Bareksa.com- Harga saham PT Bank Pembangunan Daerah Jawa Barat Tbk (BJBR) kembali melanjutkan penurunan, setelah analis asing menurunkan rekomendasi saham bank ini. Investor asing pun banyak mencatat penjualan saham BJBR.
Hingga pukul 14.30 WIB hari ini 9 Desember 2016, harga saham BJBR turun 7 persen menjadi Rp2.260 dari sebelumnya Rp2,430. Pada hari sebelumnya harga saham BJBR juga telah ditutup melemah 10 persen.
Berarti dalam dua hari, harga saham BJBR anjlok 19 persen dari level tertinggi di level Rp2.700 pada tanggal 7 Desember 2016. Saham BJBR anjlok setelah naik 74 persen dari Rp1.550 pada tanggal 1 Desember.
Dalam riset yang disampaikan kepada nasabah kemarin, Analis Deutsche Bank juga telah memberi rekomendasi jual terhadap saham tersebut karena harga saham saat ini dianggap telah cukup mahal.
“Harga saham BJBR menyentuh Rp2.700, atau naik 78 persen selama satu bulan. Nilai tersebut membuat BJBR memiliki valuasi paling mahal jika dibandingkan saham perbankan lainnya di Indonesia," ujar Analis Deutsche Bank Raymond Kosasih dalam riset tersebut.
Tidak hanya itu, analis Deutsche Bank juga tetap tidak merubah target harga saham BJBR yang hanya berada di level Rp1.550, atau ada potensi penurunan 40 persen dari harga saham terakhirnya di Rp2.700.

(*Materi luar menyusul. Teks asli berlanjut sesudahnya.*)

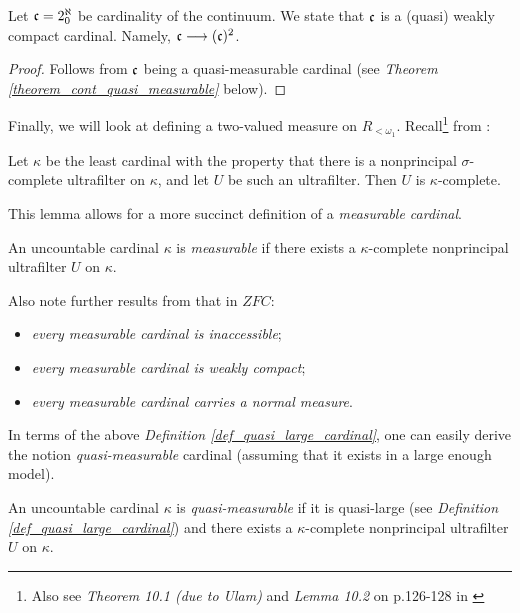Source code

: \begin{theorem}
  Let $\mathfrak{c} = 2^\aleph_0$ be cardinality of the continuum. We state that $\mathfrak{c}$ is a (quasi) weakly compact cardinal. Namely, $\mathfrak{c} \longrightarrow (\mathfrak{c})^2$.
\end{theorem}
\begin{proof}
  Follows from $\mathfrak{c}$ being a quasi-measurable cardinal (see \textit{Theorem \ref{theorem_cont_quasi_measurable}} below).
\end{proof}

Finally, we will look at defining a two-valued measure on $R_{<\omega_1}$. Recall\footnote{Also see \textit{Theorem 10.1 (due to Ulam)} and \textit{Lemma 10.2} on p.126-128 in \cite{jech2003set}} from \cite{jech2003set}:

\begin{lemma}
  Let \(\kappa\) be the least cardinal with the property that there is a nonprincipal \(\sigma\)-complete ultrafilter on \(\kappa\), and let \(U\) be such an ultrafilter. Then \(U\) is \(\kappa\)-complete.
\end{lemma}

This lemma allows for a more succinct definition of a \textit{measurable cardinal}. 

\begin{definition}\label{def_measurable_cardinal}
  An uncountable cardinal \(\kappa\) is \textit{measurable} if there exists a \(\kappa\)-complete nonprincipal ultrafilter \(U\) on \(\kappa\).
\end{definition}

Also note further results from \cite{jech2003set} that in $ZFC$:
\begin{itemize}
  \item \textit{every measurable cardinal is inaccessible};
  \item \textit{every measurable cardinal is weakly compact};
  \item \textit{every measurable cardinal carries a normal measure}.
\end{itemize}

In terms of the above \textit{Definition \ref{def_quasi_large_cardinal}}, one can easily derive the notion \textit{quasi-measurable} cardinal (assuming that it exists in a large enough model).

\begin{definition}\label{def_quasimeasurable_cardinal}
  An uncountable cardinal \(\kappa\) is \textit{quasi-measurable} if it is quasi-large (see \textit{Definition \ref{def_quasi_large_cardinal}}) and there exists a \(\kappa\)-complete nonprincipal ultrafilter \(U\) on \(\kappa\).
\end{definition}


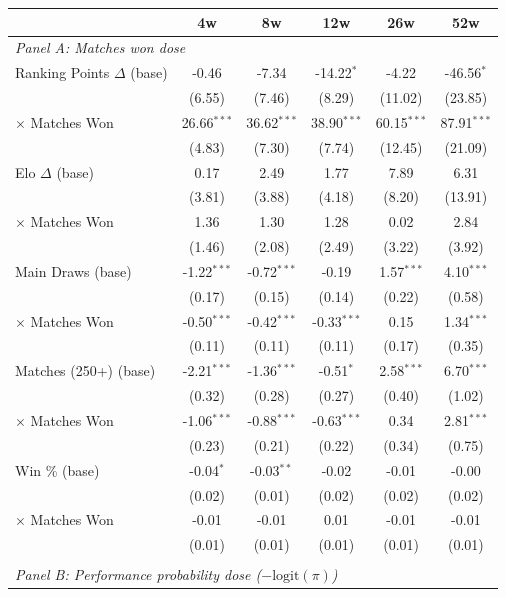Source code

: \begin{tabular}{lccccc}
\toprule
 & 4w & 8w & 12w & 26w & 52w \\
\midrule
\multicolumn{6}{l}{\textit{Panel A: Matches won dose}} \\
\quad Ranking Points $\Delta$ (base) & -0.46 & -7.34 & -14.22$^{*}$ & -4.22 & -46.56$^{*}$ \\
 & (6.55) & (7.46) & (8.29) & (11.02) & (23.85) \\
\quad \quad $\times$ Matches Won & 26.66$^{***}$ & 36.62$^{***}$ & 38.90$^{***}$ & 60.15$^{***}$ & 87.91$^{***}$ \\
 & (4.83) & (7.30) & (7.74) & (12.45) & (21.09) \\[0.3em]
\quad Elo $\Delta$ (base) & 0.17 & 2.49 & 1.77 & 7.89 & 6.31 \\
 & (3.81) & (3.88) & (4.18) & (8.20) & (13.91) \\
\quad \quad $\times$ Matches Won & 1.36 & 1.30 & 1.28 & 0.02 & 2.84 \\
 & (1.46) & (2.08) & (2.49) & (3.22) & (3.92) \\[0.3em]
\quad Main Draws (base) & -1.22$^{***}$ & -0.72$^{***}$ & -0.19 & 1.57$^{***}$ & 4.10$^{***}$ \\
 & (0.17) & (0.15) & (0.14) & (0.22) & (0.58) \\
\quad \quad $\times$ Matches Won & -0.50$^{***}$ & -0.42$^{***}$ & -0.33$^{***}$ & 0.15 & 1.34$^{***}$ \\
 & (0.11) & (0.11) & (0.11) & (0.17) & (0.35) \\[0.3em]
\quad Matches (250+) (base) & -2.21$^{***}$ & -1.36$^{***}$ & -0.51$^{*}$ & 2.58$^{***}$ & 6.70$^{***}$ \\
 & (0.32) & (0.28) & (0.27) & (0.40) & (1.02) \\
\quad \quad $\times$ Matches Won & -1.06$^{***}$ & -0.88$^{***}$ & -0.63$^{***}$ & 0.34 & 2.81$^{***}$ \\
 & (0.23) & (0.21) & (0.22) & (0.34) & (0.75) \\[0.3em]
\quad Win \% (base) & -0.04$^{*}$ & -0.03$^{**}$ & -0.02 & -0.01 & -0.00 \\
 & (0.02) & (0.01) & (0.02) & (0.02) & (0.02) \\
\quad \quad $\times$ Matches Won & -0.01 & -0.01 & 0.01 & -0.01 & -0.01 \\
 & (0.01) & (0.01) & (0.01) & (0.01) & (0.01) \\[0.3em]
\\[0.5em]
\multicolumn{6}{l}{\textit{Panel B: Performance probability dose ($-\text{logit}(\pi)$)}} \\

\end{tabular}
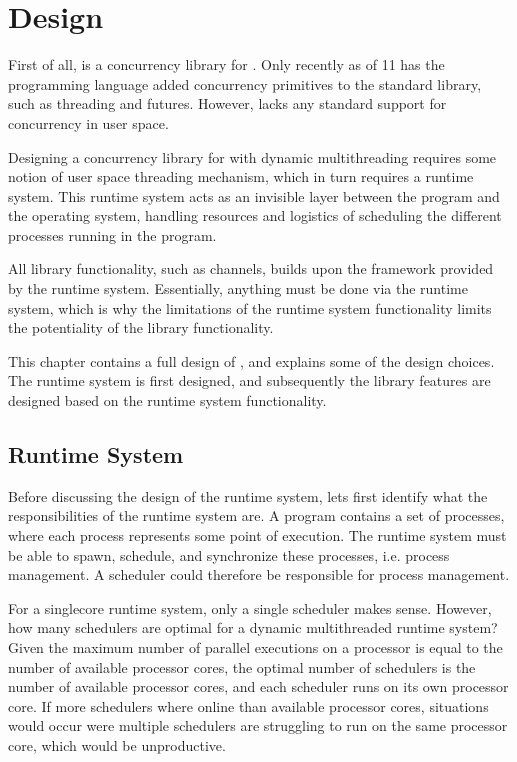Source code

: 

\chapter{Design}
\label{ch:design}


First of all, \Proxc{} is a concurrency library for \Cpp{}. Only recently as of \Cpp{}11 has the \Cpp{} programming language added concurrency primitives to the standard library, such as threading and futures. However, \Cpp{} lacks any standard support for concurrency in user space. 

Designing a concurrency library for \Cpp{} with dynamic multithreading requires some notion of user space threading mechanism, which in turn requires a runtime system. This runtime system acts as an invisible layer between the program and the operating system, handling resources and logistics of scheduling the different processes running in the program. 

All library functionality, such as channels, builds upon the framework provided by the runtime system. Essentially, anything must be done via the runtime system, which is why the limitations of the runtime system functionality limits the potentiality of the library functionality.

This chapter contains a full design of \Proxc{}, and explains some of the design choices. The runtime system is first designed, and subsequently the library features are designed based on the runtime system functionality. 


\section{Runtime System}


Before discussing the design of the runtime system, lets first identify what the responsibilities of the runtime system are. A \Proxc{} program contains a set of processes, where each process represents some point of execution. The runtime system must be able to spawn, schedule, and synchronize these processes, i.e. process management. A scheduler could therefore be responsible for process management. 

For a singlecore runtime system, only a single scheduler makes sense. However, how many schedulers are optimal for a dynamic multithreaded runtime system? Given the maximum number of parallel executions on a processor is equal to the number of available processor cores, the optimal number of schedulers is the number of available processor cores, and each scheduler runs on its own processor core. If more schedulers where online than available processor cores, situations would occur were multiple schedulers are struggling to run on the same processor core, which would be unproductive.

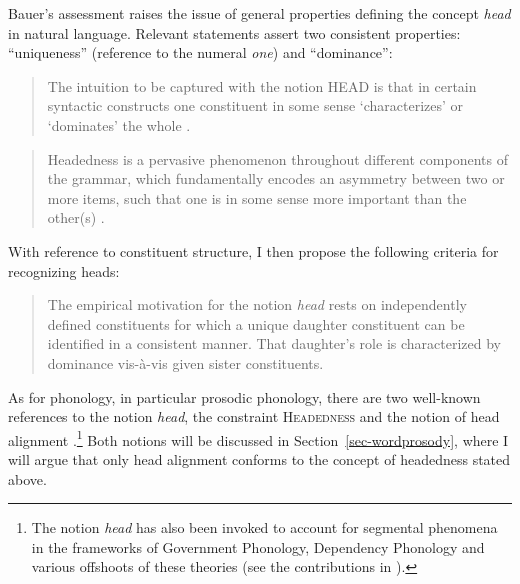 \documentclass[output=paper
 ,nobabel
 ,draftmode
 ,colorlinks, citecolor=brown
]{langscibook}
\begin{document}
Bauer's assessment raises the issue of general properties defining the concept \emph{head} in natural language. Relevant statements assert two consistent properties: ``uniqueness'' (reference to the numeral \emph{one}) and ``dominance'': 

\begin{quote}
    The intuition to be captured with the notion HEAD is that in certain syntactic constructs one constituent in some sense `characterizes' or `dominates' the whole \citep[2]{Zwicky85a}.
\end{quote}

\begin{quote}
    Headedness is a pervasive phenomenon throughout different components of the grammar, which fundamentally encodes an asymmetry between two or more items, such that one is in some sense more important than the other(s) \citep{MoskalSmith2019}.
\end{quote}

\largerpage[-1]
\noindent
With reference to constituent structure, I then propose the following criteria for recognizing heads: 

\begin{quote}
The empirical motivation for the notion \emph{head} rests on independently defined constituents for which a unique daughter constituent can be identified in a consistent manner. That daughter's role is characterized by dominance vis-à-vis given sister constituents.
\end{quote}


\noindent
As for phonology, in particular prosodic phonology, there are two well-known references to the notion \emph{head}, the constraint \textsc{Headedness} \citep{Selkirk1995} and the notion of head alignment \citep{McCarthyPrince1993}.\footnote{The notion \emph{head} has also been invoked to account for segmental phenomena in the frameworks of Government Phonology, Dependency Phonology and various offshoots of these theories (see the contributions in \citealp{CarrEwen2005}).} Both notions will be discussed in Section~\ref{sec-wordprosody}, where I will argue that only head alignment conforms to the concept of headedness stated above. 
\end{document}
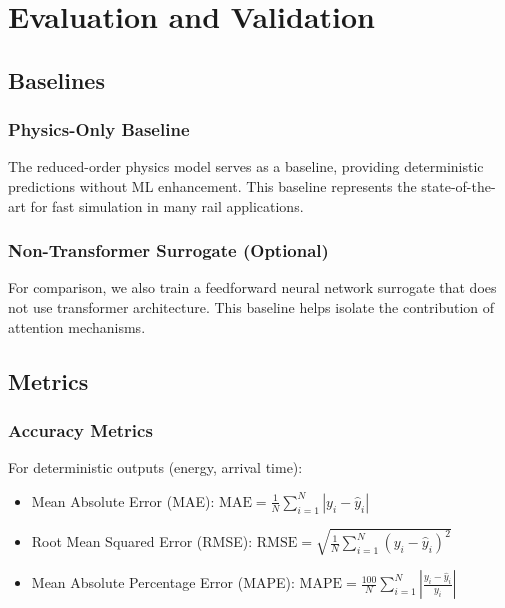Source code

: \chapter{Evaluation and Validation}
\label{ch:eval}

\section{Baselines}

\subsection{Physics-Only Baseline}

The reduced-order physics model serves as a baseline, providing deterministic predictions without ML enhancement. This baseline represents the state-of-the-art for fast simulation in many rail applications.


\subsection{Non-Transformer Surrogate (Optional)}

For comparison, we also train a feedforward neural network surrogate that does not use transformer architecture. This baseline helps isolate the contribution of attention mechanisms.


\section{Metrics}

\subsection{Accuracy Metrics}

For deterministic outputs (energy, arrival time):
\begin{itemize}
    \item Mean Absolute Error (MAE): $\text{MAE} = \frac{1}{N} \sum_{i=1}^N |y_i - \hat{y}_i|$
    \item Root Mean Squared Error (RMSE): $\text{RMSE} = \sqrt{\frac{1}{N} \sum_{i=1}^N (y_i - \hat{y}_i)^2}$
    \item Mean Absolute Percentage Error (MAPE): $\text{MAPE} = \frac{100}{N} \sum_{i=1}^N \left|\frac{y_i - \hat{y}_i}{y_i}\right|$
\end{itemize}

Jika dilihat dari harga saham terhadap nilai buku (Price to Book Value/PBV) saham BJBR berada di atas valuasi Industri. Semakin tinggi nilai PBV, maka harga saham emiten tersebut semakin mahal, begitupun sebaliknya.
Jika dilihat pada harga sekarang, PBV saham BJBR sebesar 2,72 kali, angka tersebut lebih premium jika dibandingkan dengan PBV industri perbankan memiliki rata-rata PBV 2,19 kali.
Bahkan, menurut data Reuters per 9 Desember 2016, PBV saham BJBR jauh melampaui PBV saham-saham kapitalisasi besar (big cap) seperti PT Bank Rakyat Indonesia Tbk (BBRI) sebesar 1,99 kali, PT Bank Mandiri Tbk (BMRI) sebesar 1,66 kali dan PT Bank Negara Indonesia Tbk (BBNI) sebesar 1,23 kali.
Tidak hanya itu, PBV BJBR sekarang juga telah mendekati PBV dari PT Bank Central Asia Tbk (BBCA) yang saat ini sebesar 3,3 kali.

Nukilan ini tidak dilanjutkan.